What we like about this platform, especially, is that Arbiom can tailor a suite of products to meet changing demands and tastes. That’s the on/off we’re looking for, as opposed to planting swaths of soymeal and seeing who we can feed it to, and taking a health hit or a weight gain hit where we have used a less-than-optimal soy mix.
Right now, this is based on hardwoods, the kind we’d see coming into a pulp mill, and the process would either be a bolt-on or a stand-alone facility. In the former, think partnership with a pulp mill. In the latter, think of buying scrap from a region replete with mills.
The Single-cell protein backstory
We’ve been covering this closely, and will continue to do so, as more players are getting into advanced feeds.
Conventional plant sugars have been a platform possibility for quite some time. The prices and competing needs for plant sugars have slowed down efforts. In recent years, Calysta has come along with a platform for converting methane to single-cell protein — transformatively interesting, and getting to scale now. The focal point is likely to be fossil natural gas for some time — biogas is definitely available but not as cheaply or as widely, so there have been sustainability questions over Calysta’s progress, though the answer has to be that we need fish, and fish need food, in epic quantities, and we’re going to have to get that affordably from somewhere, and growing SCP from methane sounds a whole lot better than making fish feed from grinding little fish into feed form.
Not every SCP technology ever born has had bright success, this isn’t easy science, which makes Arbiom one of a handful of companies to talk with about their progress. After all, this was the technology that sunk the Soviet Union, which you can read all about here.
The yield story
Arbiom is at early-stage and specifics on yield are not yet forthcoming.

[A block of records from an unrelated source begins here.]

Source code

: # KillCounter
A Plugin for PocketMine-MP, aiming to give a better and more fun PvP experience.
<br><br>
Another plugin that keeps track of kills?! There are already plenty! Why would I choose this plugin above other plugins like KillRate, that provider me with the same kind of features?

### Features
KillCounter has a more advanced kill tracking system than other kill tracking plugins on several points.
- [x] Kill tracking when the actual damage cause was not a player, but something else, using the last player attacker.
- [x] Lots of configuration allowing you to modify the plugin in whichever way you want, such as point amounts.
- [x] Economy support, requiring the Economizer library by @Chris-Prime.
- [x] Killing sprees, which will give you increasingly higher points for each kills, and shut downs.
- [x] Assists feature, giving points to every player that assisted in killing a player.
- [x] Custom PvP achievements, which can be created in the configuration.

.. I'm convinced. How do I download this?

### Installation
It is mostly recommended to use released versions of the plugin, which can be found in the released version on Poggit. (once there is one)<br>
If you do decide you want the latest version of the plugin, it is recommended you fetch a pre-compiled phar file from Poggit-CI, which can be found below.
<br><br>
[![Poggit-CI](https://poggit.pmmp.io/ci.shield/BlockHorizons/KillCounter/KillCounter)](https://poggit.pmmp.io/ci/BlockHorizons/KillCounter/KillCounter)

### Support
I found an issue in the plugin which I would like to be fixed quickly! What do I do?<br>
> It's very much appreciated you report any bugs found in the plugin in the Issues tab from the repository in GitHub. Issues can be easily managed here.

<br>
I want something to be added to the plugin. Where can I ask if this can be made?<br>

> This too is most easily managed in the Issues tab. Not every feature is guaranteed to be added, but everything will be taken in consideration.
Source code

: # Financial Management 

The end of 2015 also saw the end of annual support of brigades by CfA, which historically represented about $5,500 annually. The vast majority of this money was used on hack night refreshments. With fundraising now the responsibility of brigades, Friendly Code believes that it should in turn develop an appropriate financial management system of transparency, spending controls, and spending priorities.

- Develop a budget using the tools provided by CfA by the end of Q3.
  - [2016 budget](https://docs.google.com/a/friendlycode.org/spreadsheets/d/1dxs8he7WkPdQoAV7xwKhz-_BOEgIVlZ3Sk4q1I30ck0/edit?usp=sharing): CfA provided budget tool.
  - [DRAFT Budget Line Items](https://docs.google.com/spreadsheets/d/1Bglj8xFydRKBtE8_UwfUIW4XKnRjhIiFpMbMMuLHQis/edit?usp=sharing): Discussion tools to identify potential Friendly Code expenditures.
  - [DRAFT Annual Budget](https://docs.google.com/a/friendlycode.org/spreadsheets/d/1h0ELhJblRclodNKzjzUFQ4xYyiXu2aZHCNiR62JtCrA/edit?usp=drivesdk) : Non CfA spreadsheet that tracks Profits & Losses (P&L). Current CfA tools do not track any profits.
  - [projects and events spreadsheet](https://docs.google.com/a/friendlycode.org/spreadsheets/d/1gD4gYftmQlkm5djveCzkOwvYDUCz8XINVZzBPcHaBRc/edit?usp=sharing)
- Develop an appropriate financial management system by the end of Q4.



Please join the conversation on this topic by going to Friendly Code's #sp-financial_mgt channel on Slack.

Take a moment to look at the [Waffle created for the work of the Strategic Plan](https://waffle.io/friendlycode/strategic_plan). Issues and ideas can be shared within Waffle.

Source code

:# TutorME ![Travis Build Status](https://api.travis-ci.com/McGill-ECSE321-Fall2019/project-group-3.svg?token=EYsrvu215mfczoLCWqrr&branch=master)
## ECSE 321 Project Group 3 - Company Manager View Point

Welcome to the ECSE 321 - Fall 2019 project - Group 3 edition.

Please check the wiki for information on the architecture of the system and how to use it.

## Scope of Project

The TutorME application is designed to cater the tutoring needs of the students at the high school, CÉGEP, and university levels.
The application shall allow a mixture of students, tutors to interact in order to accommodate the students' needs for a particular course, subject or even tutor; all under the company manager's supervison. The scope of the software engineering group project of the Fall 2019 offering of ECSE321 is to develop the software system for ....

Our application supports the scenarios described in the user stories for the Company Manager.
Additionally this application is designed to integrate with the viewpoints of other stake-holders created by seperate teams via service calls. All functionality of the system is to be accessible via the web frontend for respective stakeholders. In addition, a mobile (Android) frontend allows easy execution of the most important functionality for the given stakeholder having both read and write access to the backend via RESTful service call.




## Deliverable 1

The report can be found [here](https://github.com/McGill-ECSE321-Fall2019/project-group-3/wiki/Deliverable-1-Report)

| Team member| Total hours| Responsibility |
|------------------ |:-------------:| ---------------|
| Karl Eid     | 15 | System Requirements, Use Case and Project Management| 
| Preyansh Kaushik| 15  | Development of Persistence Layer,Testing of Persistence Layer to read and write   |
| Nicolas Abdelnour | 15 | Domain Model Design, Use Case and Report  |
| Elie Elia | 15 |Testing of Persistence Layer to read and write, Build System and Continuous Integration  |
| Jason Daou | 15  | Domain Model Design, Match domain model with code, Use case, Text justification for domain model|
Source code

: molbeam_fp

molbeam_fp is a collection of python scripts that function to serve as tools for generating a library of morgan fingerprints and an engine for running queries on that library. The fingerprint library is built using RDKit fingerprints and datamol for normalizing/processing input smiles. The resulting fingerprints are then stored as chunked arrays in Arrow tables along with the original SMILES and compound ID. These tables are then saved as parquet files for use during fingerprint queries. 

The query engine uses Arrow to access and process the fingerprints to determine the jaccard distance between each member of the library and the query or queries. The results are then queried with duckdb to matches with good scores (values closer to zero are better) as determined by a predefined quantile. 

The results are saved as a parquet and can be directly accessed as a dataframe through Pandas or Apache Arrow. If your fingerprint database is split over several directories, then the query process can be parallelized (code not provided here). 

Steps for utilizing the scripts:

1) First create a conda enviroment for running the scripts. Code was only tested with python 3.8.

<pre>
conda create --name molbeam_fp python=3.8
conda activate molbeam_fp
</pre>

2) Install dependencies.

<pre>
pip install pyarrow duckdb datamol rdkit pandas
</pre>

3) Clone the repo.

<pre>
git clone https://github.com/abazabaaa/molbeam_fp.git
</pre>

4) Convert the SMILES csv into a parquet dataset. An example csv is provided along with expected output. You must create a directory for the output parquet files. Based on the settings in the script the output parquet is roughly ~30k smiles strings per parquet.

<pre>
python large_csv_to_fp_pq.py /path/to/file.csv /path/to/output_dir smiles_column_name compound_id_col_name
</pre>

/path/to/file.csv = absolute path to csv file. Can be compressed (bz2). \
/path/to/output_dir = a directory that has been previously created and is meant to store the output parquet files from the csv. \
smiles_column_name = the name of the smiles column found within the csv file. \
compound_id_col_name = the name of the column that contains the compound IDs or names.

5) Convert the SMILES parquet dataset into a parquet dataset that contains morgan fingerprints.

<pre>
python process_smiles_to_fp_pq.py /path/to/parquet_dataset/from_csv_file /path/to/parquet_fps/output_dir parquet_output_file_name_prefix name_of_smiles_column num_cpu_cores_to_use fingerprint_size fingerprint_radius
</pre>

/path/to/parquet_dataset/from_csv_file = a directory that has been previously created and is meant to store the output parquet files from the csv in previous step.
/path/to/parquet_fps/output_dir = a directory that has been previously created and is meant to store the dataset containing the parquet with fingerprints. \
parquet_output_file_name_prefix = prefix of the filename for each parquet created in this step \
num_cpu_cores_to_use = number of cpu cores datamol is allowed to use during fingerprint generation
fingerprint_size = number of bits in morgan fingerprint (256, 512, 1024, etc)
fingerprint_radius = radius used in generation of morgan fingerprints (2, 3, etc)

Our starting point is the two thirds of a hardwood consisting of hemicellulose and cellulose.
The bonus benefit
For many years, there’s been the hope of making an animal feed — and more urgently, a fish feed — from lower cost resources and in a more industrial way where we can turn on and turn off manufacturing more immediately than traditional farming allows.
Reaction from the stakeholders
“The results of these studies are a critical and promising step in validating the effectiveness of SylPro as we continue to scale-up Arbiom’s Wood to Food platform and bring our first commercial product to the market,” said Ricardo Ekmay, PhD, Vice President of Nutrition for Arbiom.
“We believe SylPro will make a valuable contribution to addressing the challenges faced by aquaculture producers and feed formulators. The results from recent and future trials will continue to demonstrate science-backed performance of SylPro and accelerate our efforts to bring this superior protein source to the market,” said Marc Chevrel, Arbiom CEO.
The Bottom Line
It’s early days for Arbiom. What a promising step forward. Mikey the Fish likes it, it appears in the early data — or rather, it works well as a substitute for existing fish meals. And we sure need as much feed as we can get — after all, at the top of the food chain we better make sure that everything is going well at the bottom. Or as the engineer mentioned to the architect, with a good base you won’t fall over.